━━━━━ RECORD EXCERPTS ━━━━━

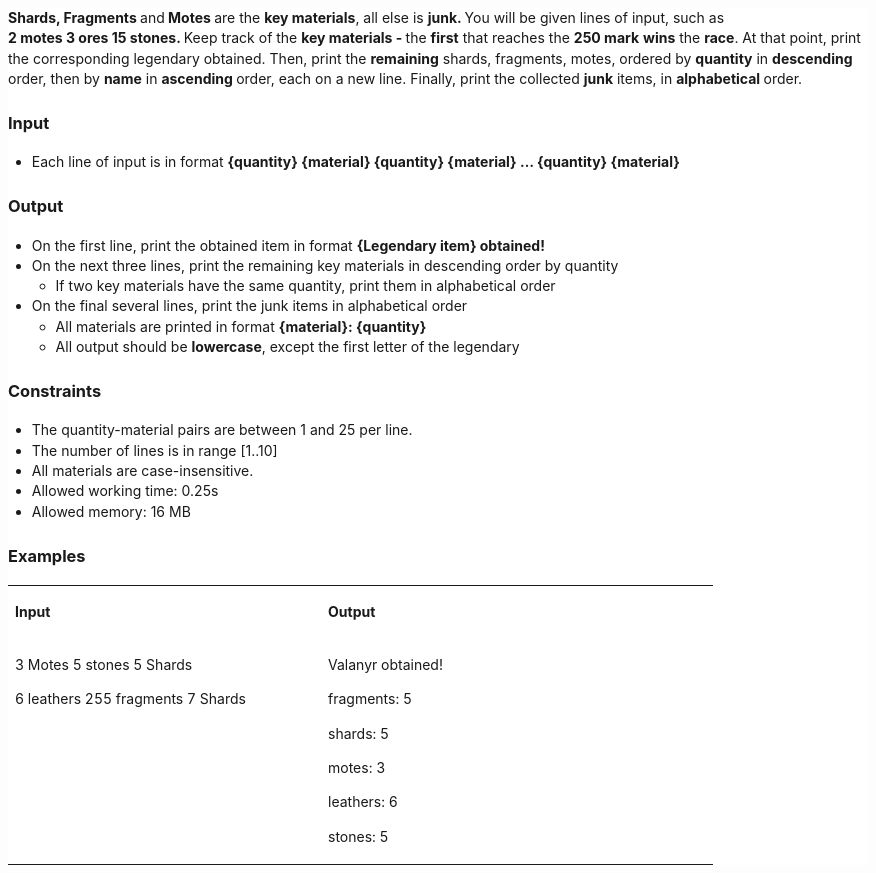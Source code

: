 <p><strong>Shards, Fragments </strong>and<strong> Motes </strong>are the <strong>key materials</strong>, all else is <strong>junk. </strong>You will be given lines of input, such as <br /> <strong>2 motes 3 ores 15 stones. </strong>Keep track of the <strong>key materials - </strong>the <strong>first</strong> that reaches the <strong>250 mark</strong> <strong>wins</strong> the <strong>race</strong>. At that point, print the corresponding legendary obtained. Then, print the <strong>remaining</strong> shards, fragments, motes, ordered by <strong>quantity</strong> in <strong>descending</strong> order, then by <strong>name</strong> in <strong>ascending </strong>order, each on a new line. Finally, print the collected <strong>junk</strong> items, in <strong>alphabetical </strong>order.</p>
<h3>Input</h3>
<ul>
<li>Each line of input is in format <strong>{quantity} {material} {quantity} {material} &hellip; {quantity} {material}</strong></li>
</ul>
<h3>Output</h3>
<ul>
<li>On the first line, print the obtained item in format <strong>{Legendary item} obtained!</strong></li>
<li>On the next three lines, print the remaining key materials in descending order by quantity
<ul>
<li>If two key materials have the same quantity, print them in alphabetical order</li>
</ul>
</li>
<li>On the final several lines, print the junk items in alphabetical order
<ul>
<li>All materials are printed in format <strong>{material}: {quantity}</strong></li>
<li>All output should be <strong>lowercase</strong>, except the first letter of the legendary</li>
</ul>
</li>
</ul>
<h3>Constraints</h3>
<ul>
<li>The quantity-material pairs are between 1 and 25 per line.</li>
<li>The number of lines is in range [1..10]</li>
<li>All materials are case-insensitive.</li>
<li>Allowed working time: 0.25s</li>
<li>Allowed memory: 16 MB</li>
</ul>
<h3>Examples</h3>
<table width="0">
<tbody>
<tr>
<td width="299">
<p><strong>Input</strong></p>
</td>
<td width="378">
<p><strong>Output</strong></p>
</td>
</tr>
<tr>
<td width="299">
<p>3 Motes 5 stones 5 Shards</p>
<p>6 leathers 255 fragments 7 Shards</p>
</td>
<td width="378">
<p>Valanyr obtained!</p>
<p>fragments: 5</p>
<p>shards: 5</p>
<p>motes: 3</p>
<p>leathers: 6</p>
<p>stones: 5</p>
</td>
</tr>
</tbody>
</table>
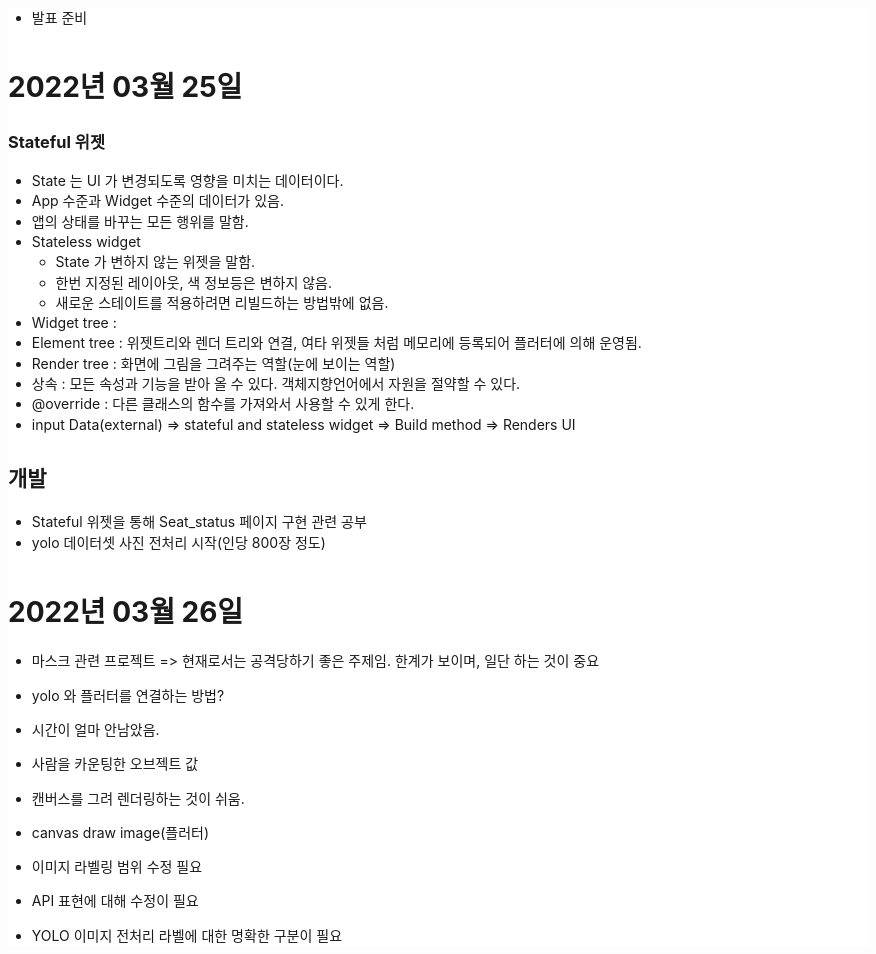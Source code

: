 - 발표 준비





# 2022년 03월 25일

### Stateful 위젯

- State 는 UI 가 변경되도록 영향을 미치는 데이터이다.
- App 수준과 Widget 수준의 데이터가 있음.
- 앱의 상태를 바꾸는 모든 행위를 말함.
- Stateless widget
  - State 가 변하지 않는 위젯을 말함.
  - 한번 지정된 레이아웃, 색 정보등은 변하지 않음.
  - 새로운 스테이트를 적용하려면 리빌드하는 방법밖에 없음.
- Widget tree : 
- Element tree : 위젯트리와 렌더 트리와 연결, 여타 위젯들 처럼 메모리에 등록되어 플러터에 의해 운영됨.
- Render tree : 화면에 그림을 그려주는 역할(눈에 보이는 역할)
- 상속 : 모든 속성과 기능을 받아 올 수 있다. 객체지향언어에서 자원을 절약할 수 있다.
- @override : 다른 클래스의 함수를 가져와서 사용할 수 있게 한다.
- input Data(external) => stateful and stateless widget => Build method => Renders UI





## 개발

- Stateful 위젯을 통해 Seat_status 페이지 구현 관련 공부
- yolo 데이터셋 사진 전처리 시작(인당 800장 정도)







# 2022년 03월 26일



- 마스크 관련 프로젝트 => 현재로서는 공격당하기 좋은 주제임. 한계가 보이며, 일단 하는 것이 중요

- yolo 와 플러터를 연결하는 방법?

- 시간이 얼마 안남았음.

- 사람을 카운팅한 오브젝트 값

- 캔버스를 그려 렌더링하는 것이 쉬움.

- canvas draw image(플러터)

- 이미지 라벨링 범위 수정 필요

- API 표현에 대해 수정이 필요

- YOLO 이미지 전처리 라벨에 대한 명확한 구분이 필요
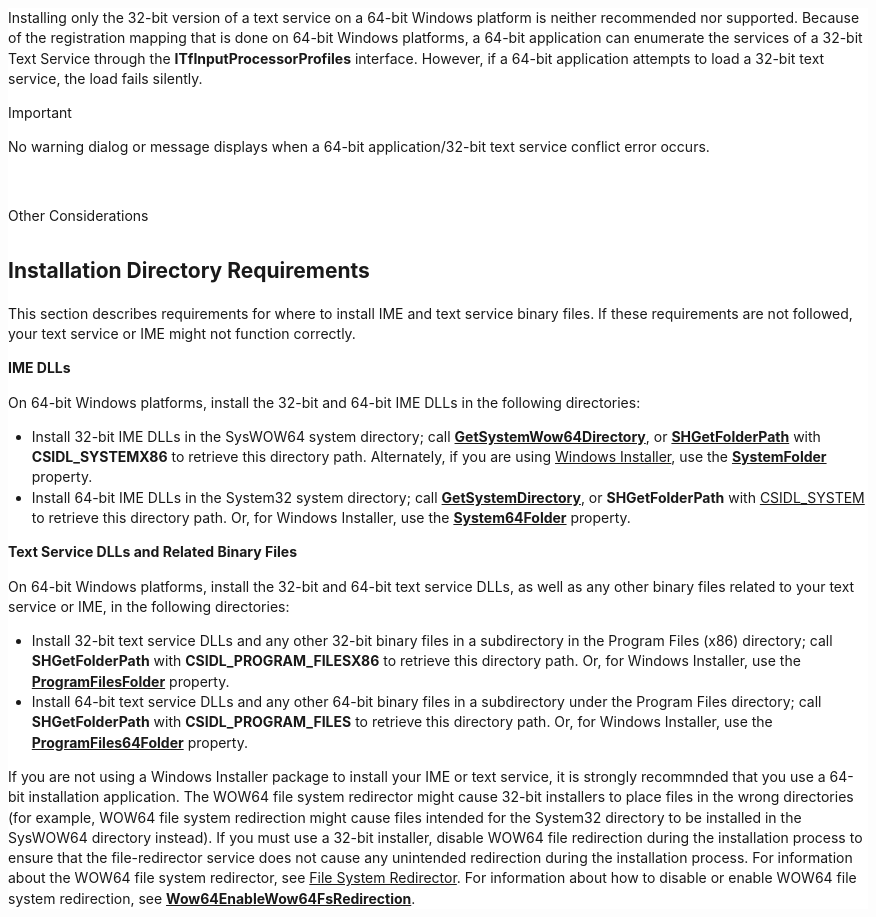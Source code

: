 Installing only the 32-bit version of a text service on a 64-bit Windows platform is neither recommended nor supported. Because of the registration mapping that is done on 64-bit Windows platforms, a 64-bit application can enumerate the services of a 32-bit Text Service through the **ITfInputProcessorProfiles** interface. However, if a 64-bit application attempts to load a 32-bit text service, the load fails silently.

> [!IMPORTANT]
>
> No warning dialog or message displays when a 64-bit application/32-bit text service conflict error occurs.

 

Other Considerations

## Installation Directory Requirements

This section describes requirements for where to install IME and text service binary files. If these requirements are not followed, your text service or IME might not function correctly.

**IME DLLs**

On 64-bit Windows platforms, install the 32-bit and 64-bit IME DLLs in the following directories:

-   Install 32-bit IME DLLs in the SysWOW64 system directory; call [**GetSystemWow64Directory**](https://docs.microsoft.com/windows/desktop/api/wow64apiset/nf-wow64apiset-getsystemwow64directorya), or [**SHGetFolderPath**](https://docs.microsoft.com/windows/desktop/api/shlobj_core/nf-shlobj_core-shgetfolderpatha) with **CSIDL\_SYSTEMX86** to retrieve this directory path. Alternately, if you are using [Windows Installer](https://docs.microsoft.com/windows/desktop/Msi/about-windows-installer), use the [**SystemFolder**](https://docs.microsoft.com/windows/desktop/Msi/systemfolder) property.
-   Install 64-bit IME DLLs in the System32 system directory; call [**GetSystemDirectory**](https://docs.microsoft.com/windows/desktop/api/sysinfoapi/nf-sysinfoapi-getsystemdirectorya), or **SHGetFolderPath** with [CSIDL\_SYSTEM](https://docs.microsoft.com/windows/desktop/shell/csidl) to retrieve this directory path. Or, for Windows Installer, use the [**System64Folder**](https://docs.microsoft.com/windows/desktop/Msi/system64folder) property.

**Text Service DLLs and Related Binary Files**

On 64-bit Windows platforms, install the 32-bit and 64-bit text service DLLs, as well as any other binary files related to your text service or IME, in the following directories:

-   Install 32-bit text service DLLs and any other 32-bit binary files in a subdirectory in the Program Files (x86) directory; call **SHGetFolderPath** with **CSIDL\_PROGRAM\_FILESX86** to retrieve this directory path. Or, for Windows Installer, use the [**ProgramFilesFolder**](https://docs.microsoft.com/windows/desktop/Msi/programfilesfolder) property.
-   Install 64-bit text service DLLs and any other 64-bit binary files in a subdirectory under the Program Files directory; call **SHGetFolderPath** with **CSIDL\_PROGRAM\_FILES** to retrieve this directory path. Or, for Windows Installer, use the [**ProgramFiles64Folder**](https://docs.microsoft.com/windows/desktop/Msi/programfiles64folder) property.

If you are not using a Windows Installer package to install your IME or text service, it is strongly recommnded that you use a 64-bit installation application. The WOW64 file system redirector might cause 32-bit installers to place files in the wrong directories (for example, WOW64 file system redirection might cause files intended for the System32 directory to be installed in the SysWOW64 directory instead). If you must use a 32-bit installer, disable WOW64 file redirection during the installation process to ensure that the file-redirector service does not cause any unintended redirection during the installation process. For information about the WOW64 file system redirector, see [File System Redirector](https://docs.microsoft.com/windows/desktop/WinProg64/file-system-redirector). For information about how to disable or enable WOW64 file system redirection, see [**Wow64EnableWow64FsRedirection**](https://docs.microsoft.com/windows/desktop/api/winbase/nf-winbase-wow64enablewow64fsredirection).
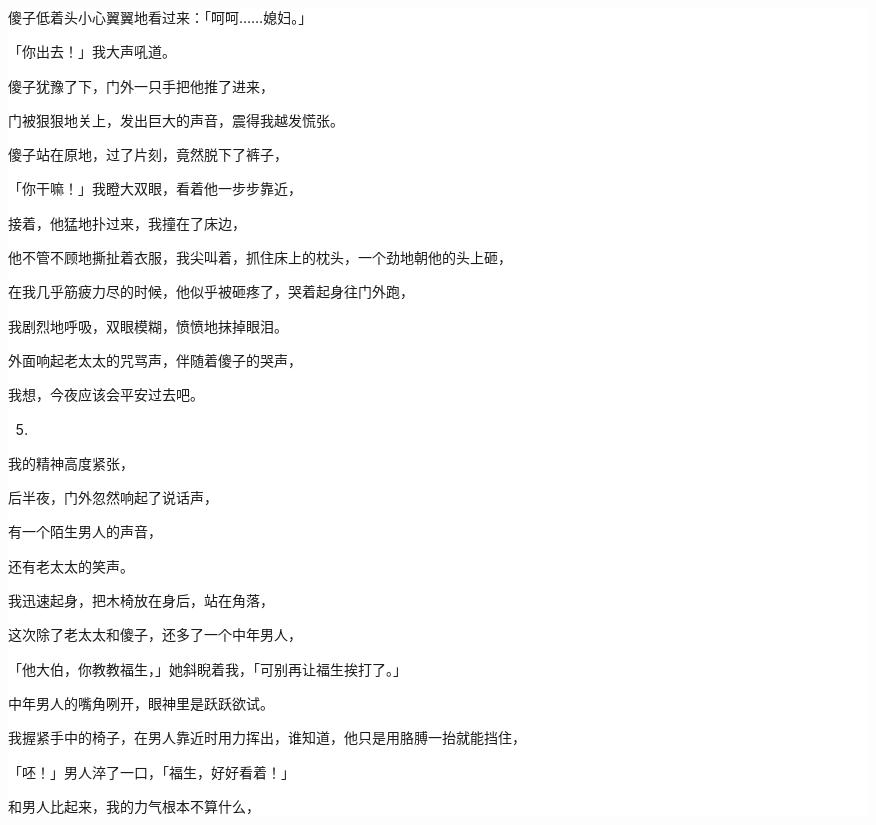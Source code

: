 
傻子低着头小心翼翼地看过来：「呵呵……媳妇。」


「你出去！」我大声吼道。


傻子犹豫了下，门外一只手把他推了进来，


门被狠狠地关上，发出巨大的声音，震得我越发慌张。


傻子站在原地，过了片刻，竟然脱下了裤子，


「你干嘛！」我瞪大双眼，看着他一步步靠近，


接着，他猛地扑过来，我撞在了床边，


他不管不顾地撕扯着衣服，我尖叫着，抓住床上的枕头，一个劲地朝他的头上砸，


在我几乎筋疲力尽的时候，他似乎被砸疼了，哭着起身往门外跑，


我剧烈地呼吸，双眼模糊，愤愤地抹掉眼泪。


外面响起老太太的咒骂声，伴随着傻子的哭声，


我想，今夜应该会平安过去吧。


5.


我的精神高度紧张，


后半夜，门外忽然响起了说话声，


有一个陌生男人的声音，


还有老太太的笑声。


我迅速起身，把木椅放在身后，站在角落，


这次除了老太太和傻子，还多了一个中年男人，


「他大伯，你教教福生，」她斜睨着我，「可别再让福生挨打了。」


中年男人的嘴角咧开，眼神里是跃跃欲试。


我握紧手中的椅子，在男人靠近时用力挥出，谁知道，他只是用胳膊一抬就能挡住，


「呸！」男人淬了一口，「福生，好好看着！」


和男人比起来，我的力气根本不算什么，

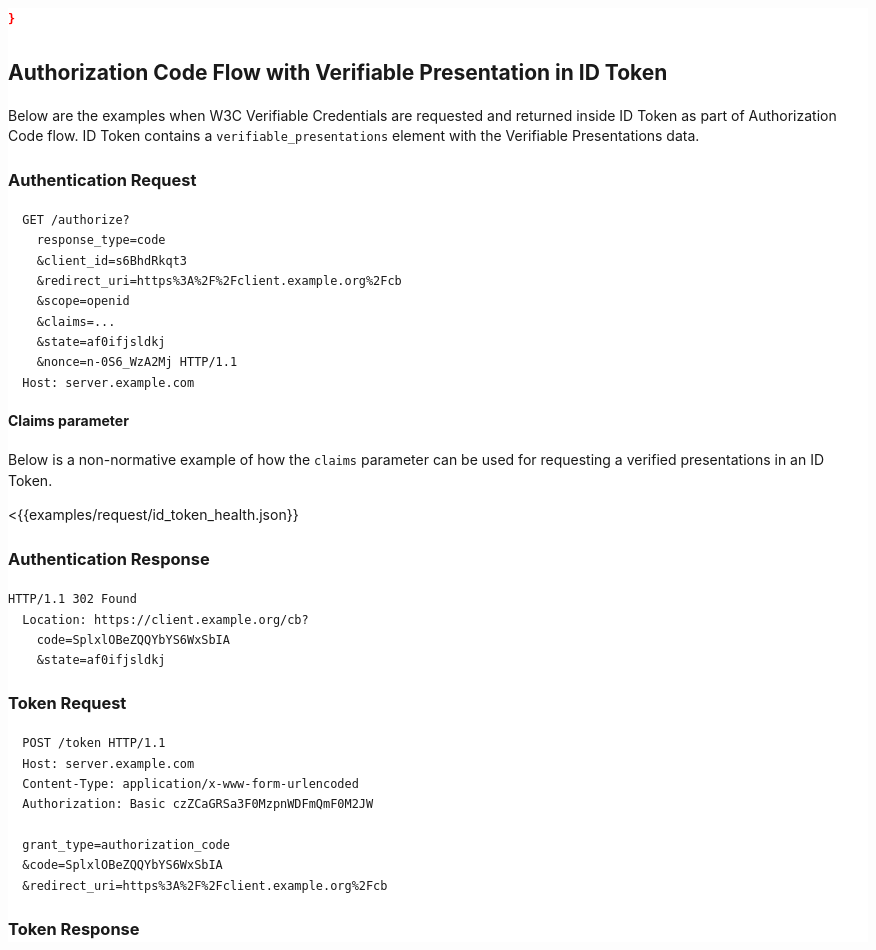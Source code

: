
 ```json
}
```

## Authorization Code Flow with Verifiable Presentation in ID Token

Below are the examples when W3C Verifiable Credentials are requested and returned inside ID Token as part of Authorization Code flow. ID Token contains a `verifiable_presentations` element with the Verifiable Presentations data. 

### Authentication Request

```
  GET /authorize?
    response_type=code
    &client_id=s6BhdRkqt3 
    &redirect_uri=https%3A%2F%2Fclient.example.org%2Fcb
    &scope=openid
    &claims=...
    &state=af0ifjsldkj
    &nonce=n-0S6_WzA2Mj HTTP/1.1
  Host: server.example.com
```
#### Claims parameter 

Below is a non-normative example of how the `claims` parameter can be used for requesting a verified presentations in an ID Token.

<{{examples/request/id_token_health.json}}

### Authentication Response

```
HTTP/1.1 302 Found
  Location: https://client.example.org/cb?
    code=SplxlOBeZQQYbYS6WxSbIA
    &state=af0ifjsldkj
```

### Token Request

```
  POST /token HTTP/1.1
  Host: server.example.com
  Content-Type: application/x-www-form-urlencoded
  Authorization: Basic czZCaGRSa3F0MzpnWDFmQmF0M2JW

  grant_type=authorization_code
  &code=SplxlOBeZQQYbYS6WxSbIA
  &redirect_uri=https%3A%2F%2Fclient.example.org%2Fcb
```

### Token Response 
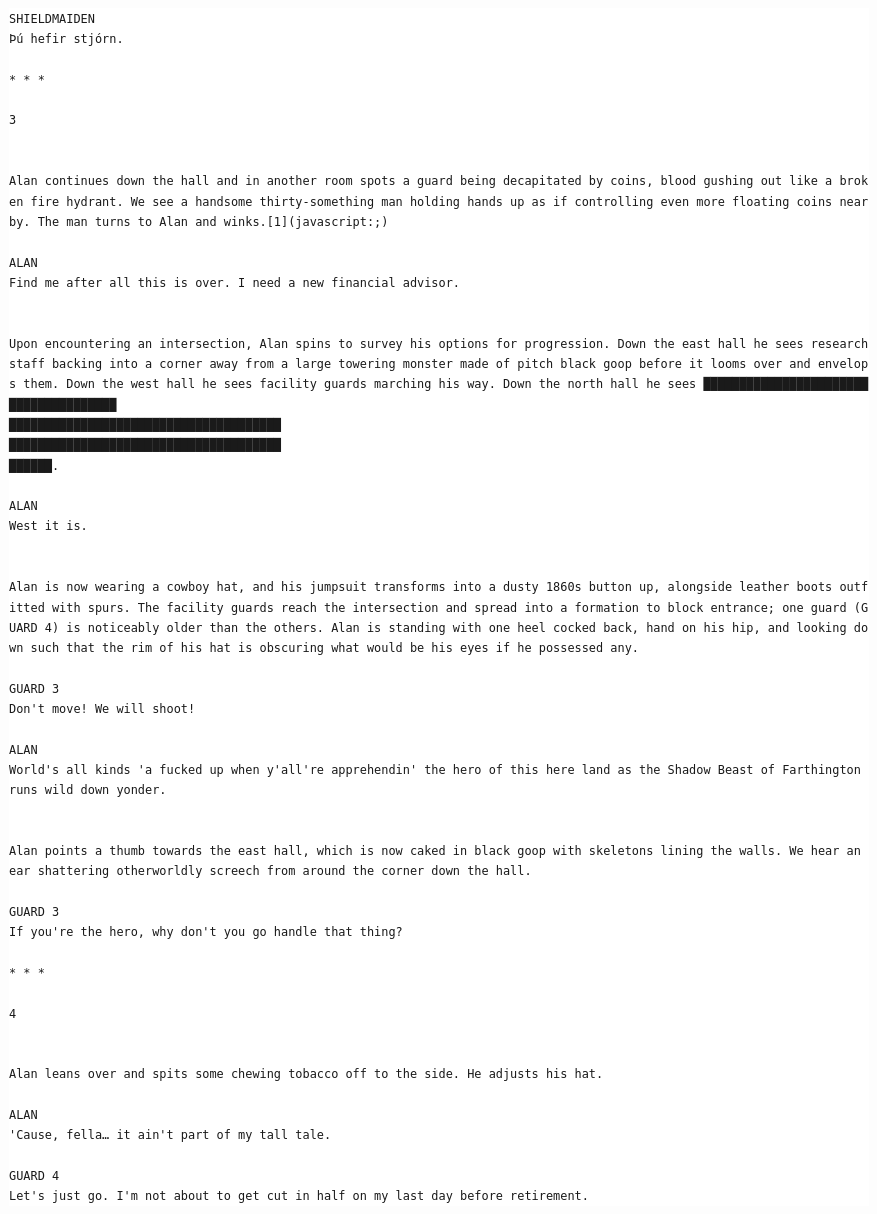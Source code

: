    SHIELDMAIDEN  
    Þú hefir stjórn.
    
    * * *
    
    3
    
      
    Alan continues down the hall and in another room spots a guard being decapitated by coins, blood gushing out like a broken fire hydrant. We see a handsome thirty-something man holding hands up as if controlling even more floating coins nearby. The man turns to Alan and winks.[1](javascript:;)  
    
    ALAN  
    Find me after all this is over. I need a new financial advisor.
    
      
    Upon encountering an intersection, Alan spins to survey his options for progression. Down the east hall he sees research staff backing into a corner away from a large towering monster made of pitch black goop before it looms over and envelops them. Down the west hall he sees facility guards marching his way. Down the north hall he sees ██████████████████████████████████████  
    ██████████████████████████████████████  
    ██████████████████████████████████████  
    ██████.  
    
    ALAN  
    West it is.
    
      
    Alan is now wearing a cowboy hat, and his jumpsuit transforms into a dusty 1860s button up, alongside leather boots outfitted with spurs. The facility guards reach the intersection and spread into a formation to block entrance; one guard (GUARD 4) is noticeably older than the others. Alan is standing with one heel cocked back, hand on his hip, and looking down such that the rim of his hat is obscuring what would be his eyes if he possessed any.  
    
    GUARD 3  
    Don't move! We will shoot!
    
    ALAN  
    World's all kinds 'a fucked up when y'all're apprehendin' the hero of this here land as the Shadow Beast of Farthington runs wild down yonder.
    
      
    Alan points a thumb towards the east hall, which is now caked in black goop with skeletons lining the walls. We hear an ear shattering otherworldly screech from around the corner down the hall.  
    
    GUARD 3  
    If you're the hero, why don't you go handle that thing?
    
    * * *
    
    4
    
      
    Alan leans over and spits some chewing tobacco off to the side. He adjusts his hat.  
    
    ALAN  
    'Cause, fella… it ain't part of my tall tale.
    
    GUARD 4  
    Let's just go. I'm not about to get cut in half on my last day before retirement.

━━━━━

§ **WHAT IS REQUIRED**
Read through the entries above, and wherever a line holds the string "following", copy it.

§ **ANSWER SPACE**
On 64-bit Windows platforms, install the 32-bit and 64-bit IME DLLs in the following directories:
On 64-bit Windows platforms, install the 32-bit and 64-bit text service DLLs, as well as any other binary files related to your text service or IME, in the following directories:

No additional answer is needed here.